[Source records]
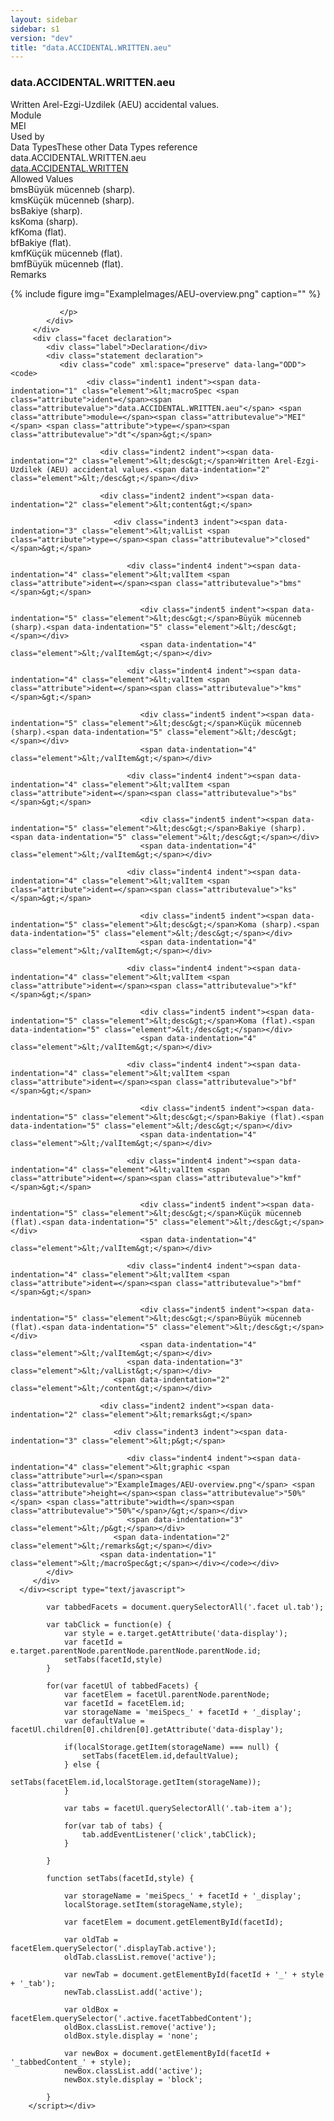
 ```yaml
---
layout: sidebar
sidebar: s1
version: "dev"
title: "data.ACCIDENTAL.WRITTEN.aeu"
---
```

<div class="specPage">
   <div class="datatypeSpec">
      <h3 id="data.ACCIDENTAL.WRITTEN.aeu">data.ACCIDENTAL.WRITTEN.aeu</h3>
      <div class="specs">
         <div class="desc">Written Arel-Ezgi-Uzdilek (AEU) accidental values.</div>
         <div class="facet module">
            <div class="label">Module</div>
            <div class="statement text">MEI</div>
         </div>
         <div class="facet usedBy" id="usedBy">
            <div class="label">Used by</div>
            <div class="statement list">
               <div class="classBox dtBox" title="Data Types">
                  <div class="classHeading"><label class="classLabel">Data Types</label><span class="classDesc">These other Data Types reference data.ACCIDENTAL.WRITTEN.aeu</span></div>
                  <div class="classContent"><span class="ident datatype" data-ident="data.ACCIDENTAL.WRITTEN" data-module="MEI" title="Written accidental values."><a class="classLink" href="{{ site.baseurl }}/{{ page.version }}/data-types/data.accidental.written.html">data.ACCIDENTAL.WRITTEN</a></span></div>
               </div>
            </div>
         </div>
         <div class="facet allowedValues" id="allowedValues">
            <div class="label">Allowed Values</div>
            <div class="statement list">
               <div class="dataValueBox" id="bms"><span class="dataValue ident">bms</span><span class="dataValue desc">Büyük mücenneb (sharp).</span></div>
               <div class="dataValueBox" id="kms"><span class="dataValue ident">kms</span><span class="dataValue desc">Küçük mücenneb (sharp).</span></div>
               <div class="dataValueBox" id="bs"><span class="dataValue ident">bs</span><span class="dataValue desc">Bakiye (sharp).</span></div>
               <div class="dataValueBox" id="ks"><span class="dataValue ident">ks</span><span class="dataValue desc">Koma (sharp).</span></div>
               <div class="dataValueBox" id="kf"><span class="dataValue ident">kf</span><span class="dataValue desc">Koma (flat).</span></div>
               <div class="dataValueBox" id="bf"><span class="dataValue ident">bf</span><span class="dataValue desc">Bakiye (flat).</span></div>
               <div class="dataValueBox" id="kmf"><span class="dataValue ident">kmf</span><span class="dataValue desc">Küçük mücenneb (flat).</span></div>
               <div class="dataValueBox" id="bmf"><span class="dataValue ident">bmf</span><span class="dataValue desc">Büyük mücenneb (flat).</span></div>
            </div>
         </div>
         <div class="facet remarks">
            <div class="label">Remarks</div>
            <div class="statement remarks">
               <p>
                  {% include figure img="ExampleImages/AEU-overview.png" caption="" %}
                  
               </p>
            </div>
         </div>
         <div class="facet declaration">
            <div class="label">Declaration</div>
            <div class="statement declaration">
               <div class="code" xml:space="preserve" data-lang="ODD"><code>
                     <div class="indent1 indent"><span data-indentation="1" class="element">&lt;macroSpec <span class="attribute">ident=</span><span class="attributevalue">"data.ACCIDENTAL.WRITTEN.aeu"</span> <span class="attribute">module=</span><span class="attributevalue">"MEI"</span> <span class="attribute">type=</span><span class="attributevalue">"dt"</span>&gt;</span>
                        
                        <div class="indent2 indent"><span data-indentation="2" class="element">&lt;desc&gt;</span>Written Arel-Ezgi-Uzdilek (AEU) accidental values.<span data-indentation="2" class="element">&lt;/desc&gt;</span></div>
                        
                        <div class="indent2 indent"><span data-indentation="2" class="element">&lt;content&gt;</span>
                           
                           <div class="indent3 indent"><span data-indentation="3" class="element">&lt;valList <span class="attribute">type=</span><span class="attributevalue">"closed"</span>&gt;</span>
                              
                              <div class="indent4 indent"><span data-indentation="4" class="element">&lt;valItem <span class="attribute">ident=</span><span class="attributevalue">"bms"</span>&gt;</span>
                                 
                                 <div class="indent5 indent"><span data-indentation="5" class="element">&lt;desc&gt;</span>Büyük mücenneb (sharp).<span data-indentation="5" class="element">&lt;/desc&gt;</span></div>
                                 <span data-indentation="4" class="element">&lt;/valItem&gt;</span></div>
                              
                              <div class="indent4 indent"><span data-indentation="4" class="element">&lt;valItem <span class="attribute">ident=</span><span class="attributevalue">"kms"</span>&gt;</span>
                                 
                                 <div class="indent5 indent"><span data-indentation="5" class="element">&lt;desc&gt;</span>Küçük mücenneb (sharp).<span data-indentation="5" class="element">&lt;/desc&gt;</span></div>
                                 <span data-indentation="4" class="element">&lt;/valItem&gt;</span></div>
                              
                              <div class="indent4 indent"><span data-indentation="4" class="element">&lt;valItem <span class="attribute">ident=</span><span class="attributevalue">"bs"</span>&gt;</span>
                                 
                                 <div class="indent5 indent"><span data-indentation="5" class="element">&lt;desc&gt;</span>Bakiye (sharp).<span data-indentation="5" class="element">&lt;/desc&gt;</span></div>
                                 <span data-indentation="4" class="element">&lt;/valItem&gt;</span></div>
                              
                              <div class="indent4 indent"><span data-indentation="4" class="element">&lt;valItem <span class="attribute">ident=</span><span class="attributevalue">"ks"</span>&gt;</span>
                                 
                                 <div class="indent5 indent"><span data-indentation="5" class="element">&lt;desc&gt;</span>Koma (sharp).<span data-indentation="5" class="element">&lt;/desc&gt;</span></div>
                                 <span data-indentation="4" class="element">&lt;/valItem&gt;</span></div>
                              
                              <div class="indent4 indent"><span data-indentation="4" class="element">&lt;valItem <span class="attribute">ident=</span><span class="attributevalue">"kf"</span>&gt;</span>
                                 
                                 <div class="indent5 indent"><span data-indentation="5" class="element">&lt;desc&gt;</span>Koma (flat).<span data-indentation="5" class="element">&lt;/desc&gt;</span></div>
                                 <span data-indentation="4" class="element">&lt;/valItem&gt;</span></div>
                              
                              <div class="indent4 indent"><span data-indentation="4" class="element">&lt;valItem <span class="attribute">ident=</span><span class="attributevalue">"bf"</span>&gt;</span>
                                 
                                 <div class="indent5 indent"><span data-indentation="5" class="element">&lt;desc&gt;</span>Bakiye (flat).<span data-indentation="5" class="element">&lt;/desc&gt;</span></div>
                                 <span data-indentation="4" class="element">&lt;/valItem&gt;</span></div>
                              
                              <div class="indent4 indent"><span data-indentation="4" class="element">&lt;valItem <span class="attribute">ident=</span><span class="attributevalue">"kmf"</span>&gt;</span>
                                 
                                 <div class="indent5 indent"><span data-indentation="5" class="element">&lt;desc&gt;</span>Küçük mücenneb (flat).<span data-indentation="5" class="element">&lt;/desc&gt;</span></div>
                                 <span data-indentation="4" class="element">&lt;/valItem&gt;</span></div>
                              
                              <div class="indent4 indent"><span data-indentation="4" class="element">&lt;valItem <span class="attribute">ident=</span><span class="attributevalue">"bmf"</span>&gt;</span>
                                 
                                 <div class="indent5 indent"><span data-indentation="5" class="element">&lt;desc&gt;</span>Büyük mücenneb (flat).<span data-indentation="5" class="element">&lt;/desc&gt;</span></div>
                                 <span data-indentation="4" class="element">&lt;/valItem&gt;</span></div>
                              <span data-indentation="3" class="element">&lt;/valList&gt;</span></div>
                           <span data-indentation="2" class="element">&lt;/content&gt;</span></div>
                        
                        <div class="indent2 indent"><span data-indentation="2" class="element">&lt;remarks&gt;</span>
                           
                           <div class="indent3 indent"><span data-indentation="3" class="element">&lt;p&gt;</span>
                              
                              <div class="indent4 indent"><span data-indentation="4" class="element">&lt;graphic <span class="attribute">url=</span><span class="attributevalue">"ExampleImages/AEU-overview.png"</span> <span class="attribute">height=</span><span class="attributevalue">"50%"</span> <span class="attribute">width=</span><span class="attributevalue">"50%"</span>/&gt;</span></div>
                              <span data-indentation="3" class="element">&lt;/p&gt;</span></div>
                           <span data-indentation="2" class="element">&lt;/remarks&gt;</span></div>
                        <span data-indentation="1" class="element">&lt;/macroSpec&gt;</span></div></code></div>
            </div>
         </div>
      </div><script type="text/javascript">
            
            var tabbedFacets = document.querySelectorAll('.facet ul.tab');
            
            var tabClick = function(e) {
                var style = e.target.getAttribute('data-display');
                var facetId = e.target.parentNode.parentNode.parentNode.parentNode.id;
                setTabs(facetId,style)
            }
            
            for(var facetUl of tabbedFacets) {
                var facetElem = facetUl.parentNode.parentNode;
                var facetId = facetElem.id;
                var storageName = 'meiSpecs_' + facetId + '_display';
                var defaultValue = facetUl.children[0].children[0].getAttribute('data-display');
                
                if(localStorage.getItem(storageName) === null) {
                    setTabs(facetElem.id,defaultValue);
                } else {
                    setTabs(facetElem.id,localStorage.getItem(storageName));
                }
                
                var tabs = facetUl.querySelectorAll('.tab-item a');
                
                for(var tab of tabs) {
                    tab.addEventListener('click',tabClick);
                }
                
            }
            
            function setTabs(facetId,style) {
                
                var storageName = 'meiSpecs_' + facetId + '_display';
                localStorage.setItem(storageName,style);
                
                var facetElem = document.getElementById(facetId);
                
                var oldTab = facetElem.querySelector('.displayTab.active');
                oldTab.classList.remove('active');
                
                var newTab = document.getElementById(facetId + '_' + style + '_tab');
                newTab.classList.add('active');
                
                var oldBox = facetElem.querySelector('.active.facetTabbedContent');
                oldBox.classList.remove('active');
                oldBox.style.display = 'none';
                
                var newBox = document.getElementById(facetId + '_tabbedContent_' + style);
                newBox.classList.add('active');
                newBox.style.display = 'block';
                
            }
        </script></div>
</div>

- _Brief_
Identify every line above with the string "getAttribute" in it. Copy those lines.

- _Exercise response_
                var style = e.target.getAttribute('data-display');
                var defaultValue = facetUl.children[0].children[0].getAttribute('data-display');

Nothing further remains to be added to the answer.